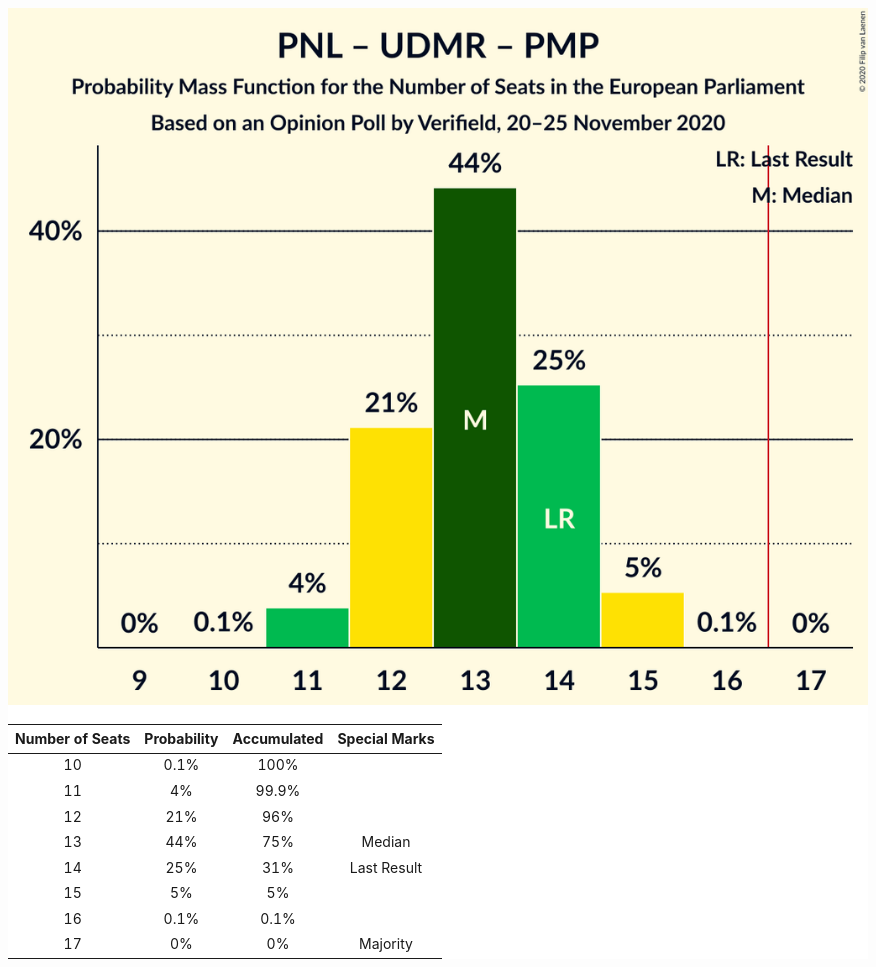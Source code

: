 ![Graph with seats probability mass function not yet produced](2020-11-25-Verifield-coalitions-seats-pmf-pnl–udmr–pmp.png "Seats Probability Mass Function")

| Number of Seats | Probability | Accumulated | Special Marks |
|:---------------:|:-----------:|:-----------:|:-------------:|
| 10 | 0.1% | 100% |  |
| 11 | 4% | 99.9% |  |
| 12 | 21% | 96% |  |
| 13 | 44% | 75% | Median |
| 14 | 25% | 31% | Last Result |
| 15 | 5% | 5% |  |
| 16 | 0.1% | 0.1% |  |
| 17 | 0% | 0% | Majority |
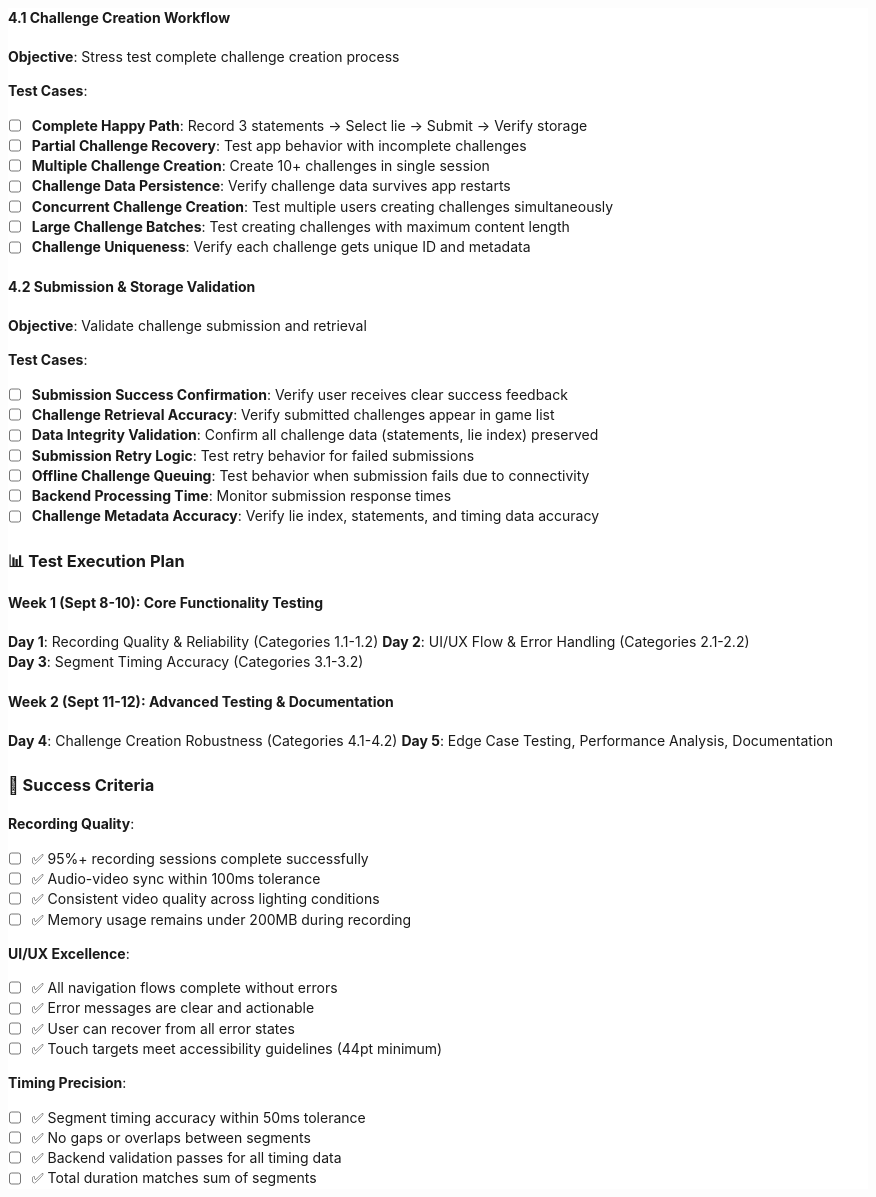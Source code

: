 #### 4.1 Challenge Creation Workflow
**Objective**: Stress test complete challenge creation process

**Test Cases**:
- [ ] **Complete Happy Path**: Record 3 statements → Select lie → Submit → Verify storage
- [ ] **Partial Challenge Recovery**: Test app behavior with incomplete challenges
- [ ] **Multiple Challenge Creation**: Create 10+ challenges in single session
- [ ] **Challenge Data Persistence**: Verify challenge data survives app restarts
- [ ] **Concurrent Challenge Creation**: Test multiple users creating challenges simultaneously
- [ ] **Large Challenge Batches**: Test creating challenges with maximum content length
- [ ] **Challenge Uniqueness**: Verify each challenge gets unique ID and metadata

#### 4.2 Submission & Storage Validation
**Objective**: Validate challenge submission and retrieval

**Test Cases**:
- [ ] **Submission Success Confirmation**: Verify user receives clear success feedback
- [ ] **Challenge Retrieval Accuracy**: Verify submitted challenges appear in game list
- [ ] **Data Integrity Validation**: Confirm all challenge data (statements, lie index) preserved
- [ ] **Submission Retry Logic**: Test retry behavior for failed submissions
- [ ] **Offline Challenge Queuing**: Test behavior when submission fails due to connectivity
- [ ] **Backend Processing Time**: Monitor submission response times
- [ ] **Challenge Metadata Accuracy**: Verify lie index, statements, and timing data accuracy

### 📊 Test Execution Plan

#### Week 1 (Sept 8-10): Core Functionality Testing
**Day 1**: Recording Quality & Reliability (Categories 1.1-1.2)
**Day 2**: UI/UX Flow & Error Handling (Categories 2.1-2.2)  
**Day 3**: Segment Timing Accuracy (Categories 3.1-3.2)

#### Week 2 (Sept 11-12): Advanced Testing & Documentation
**Day 4**: Challenge Creation Robustness (Categories 4.1-4.2)
**Day 5**: Edge Case Testing, Performance Analysis, Documentation

### 🎯 Success Criteria

**Recording Quality**:
- [ ] ✅ 95%+ recording sessions complete successfully
- [ ] ✅ Audio-video sync within 100ms tolerance
- [ ] ✅ Consistent video quality across lighting conditions
- [ ] ✅ Memory usage remains under 200MB during recording

**UI/UX Excellence**:
- [ ] ✅ All navigation flows complete without errors
- [ ] ✅ Error messages are clear and actionable
- [ ] ✅ User can recover from all error states
- [ ] ✅ Touch targets meet accessibility guidelines (44pt minimum)

**Timing Precision**:
- [ ] ✅ Segment timing accuracy within 50ms tolerance
- [ ] ✅ No gaps or overlaps between segments
- [ ] ✅ Backend validation passes for all timing data
- [ ] ✅ Total duration matches sum of segments
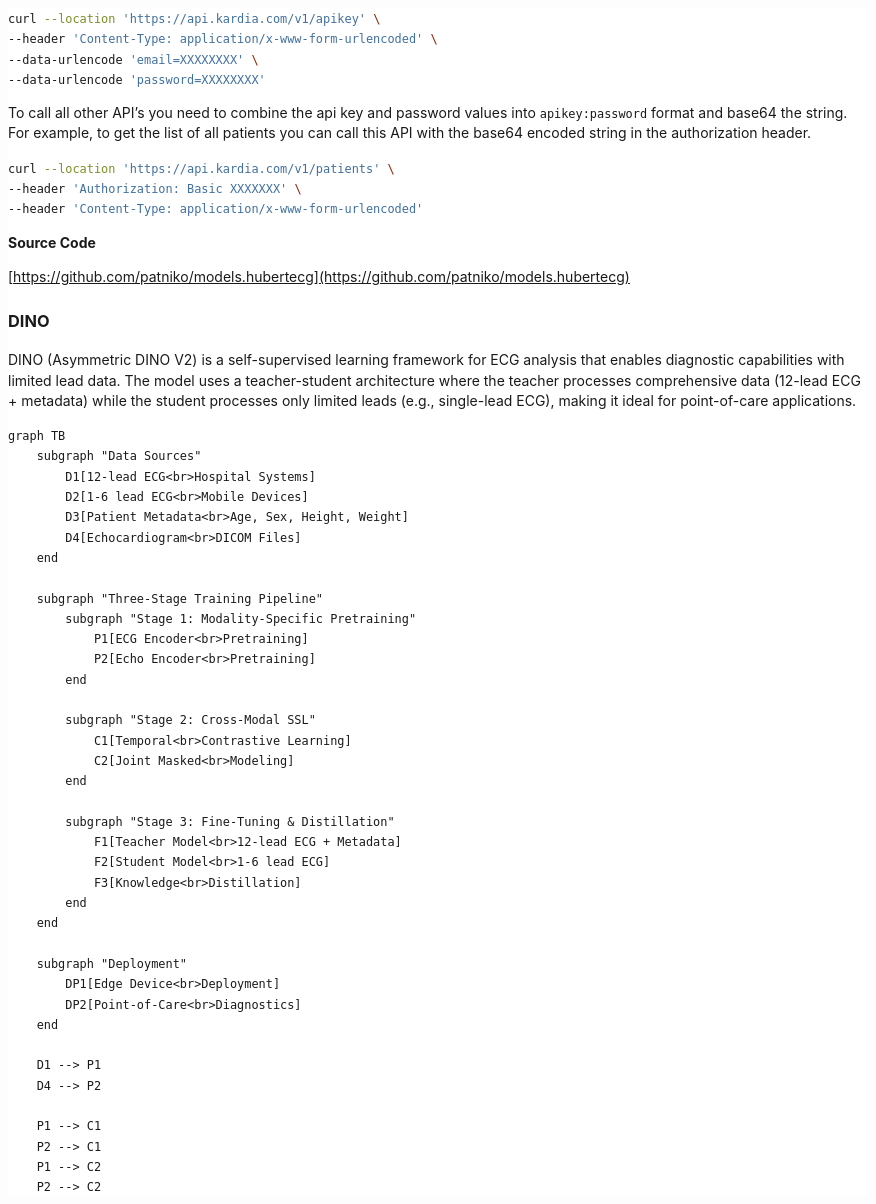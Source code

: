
 ```bash
curl --location 'https://api.kardia.com/v1/apikey' \
--header 'Content-Type: application/x-www-form-urlencoded' \
--data-urlencode 'email=XXXXXXXX' \
--data-urlencode 'password=XXXXXXXX'
```

To call all other API’s you need to combine the api key and password values into `apikey:password` format and base64 the string. For example, to get the list of all patients you can call this API with the base64 encoded string in the authorization header.

```bash
curl --location 'https://api.kardia.com/v1/patients' \
--header 'Authorization: Basic XXXXXXX' \
--header 'Content-Type: application/x-www-form-urlencoded'
```

**Source Code**

[https://github.com/patniko/models.hubertecg](https://github.com/patniko/models.hubertecg)

### **DINO**

DINO (Asymmetric DINO V2) is a self-supervised learning framework for ECG analysis that enables diagnostic capabilities with limited lead data. The model uses a teacher-student architecture where the teacher processes comprehensive data (12-lead ECG + metadata) while the student processes only limited leads (e.g., single-lead ECG), making it ideal for point-of-care applications.

```mermaid
graph TB
    subgraph "Data Sources"
        D1[12-lead ECG<br>Hospital Systems]
        D2[1-6 lead ECG<br>Mobile Devices]
        D3[Patient Metadata<br>Age, Sex, Height, Weight]
        D4[Echocardiogram<br>DICOM Files]
    end
    
    subgraph "Three-Stage Training Pipeline"
        subgraph "Stage 1: Modality-Specific Pretraining"
            P1[ECG Encoder<br>Pretraining]
            P2[Echo Encoder<br>Pretraining]
        end
        
        subgraph "Stage 2: Cross-Modal SSL"
            C1[Temporal<br>Contrastive Learning]
            C2[Joint Masked<br>Modeling]
        end
        
        subgraph "Stage 3: Fine-Tuning & Distillation"
            F1[Teacher Model<br>12-lead ECG + Metadata]
            F2[Student Model<br>1-6 lead ECG]
            F3[Knowledge<br>Distillation]
        end
    end
    
    subgraph "Deployment"
        DP1[Edge Device<br>Deployment]
        DP2[Point-of-Care<br>Diagnostics]
    end
    
    D1 --> P1
    D4 --> P2
    
    P1 --> C1
    P2 --> C1
    P1 --> C2
    P2 --> C2
```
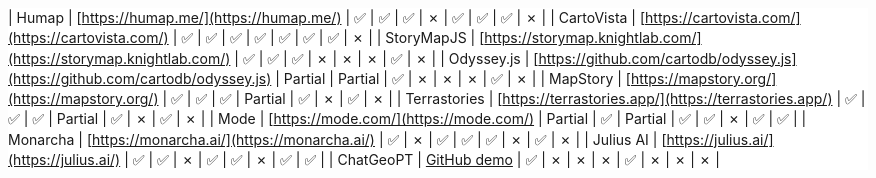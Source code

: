 | Humap                       | [https://humap.me/](https://humap.me/)                                         | ✅       | ✅          | ✅       | ✗       | ✅     | ✅       | ✅        | ✗                            |
| CartoVista                  | [https://cartovista.com/](https://cartovista.com/)                             | ✅       | ✅          | ✅       | ✅       | ✅     | ✅       | ✅        | ✗                            |
| StoryMapJS                  | [https://storymap.knightlab.com/](https://storymap.knightlab.com/)             | ✅       | ✅          | ✅       | ✗       | ✗     | ✗       | ✅        | ✗                            |
| Odyssey.js                  | [https://github.com/cartodb/odyssey.js](https://github.com/cartodb/odyssey.js) | Partial | Partial    | ✅       | ✗       | ✗     | ✗       | ✅        | ✗                            |
| MapStory                    | [https://mapstory.org/](https://mapstory.org/)                                 | ✅       | ✅          | ✅       | Partial | ✅     | ✗       | ✅        | ✗                            |
| Terrastories                | [https://terrastories.app/](https://terrastories.app/)                         | ✅       | ✅          | ✅       | Partial | ✅     | ✗       | ✅        | ✗                            |
| Mode                        | [https://mode.com/](https://mode.com/)                                         | Partial | ✅          | Partial | ✅       | ✅     | ✗       | ✅        | ✅                            |
| Monarcha                    | [https://monarcha.ai/](https://monarcha.ai/)                                   | ✅       | ✗          | ✅       | ✅       | ✅     | ✗       | ✅        | ✗                            |
| Julius AI                   | [https://julius.ai/](https://julius.ai/)                                       | ✅       | ✅          | ✗       | ✅       | ✅     | ✗       | ✅        | ✅                            |
| ChatGeoPT                   | [GitHub demo](https://github.com/earth-genome/ChatGeoPT)                       | ✅       | ✗          | ✗       | ✗       | ✅     | ✗       | ✗        | ✗                            |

YOUR TASK: Taking the material above, count every line in which the word "github" appears; answer with the number alone.

ANSWER TO THIS PROBLEM: 3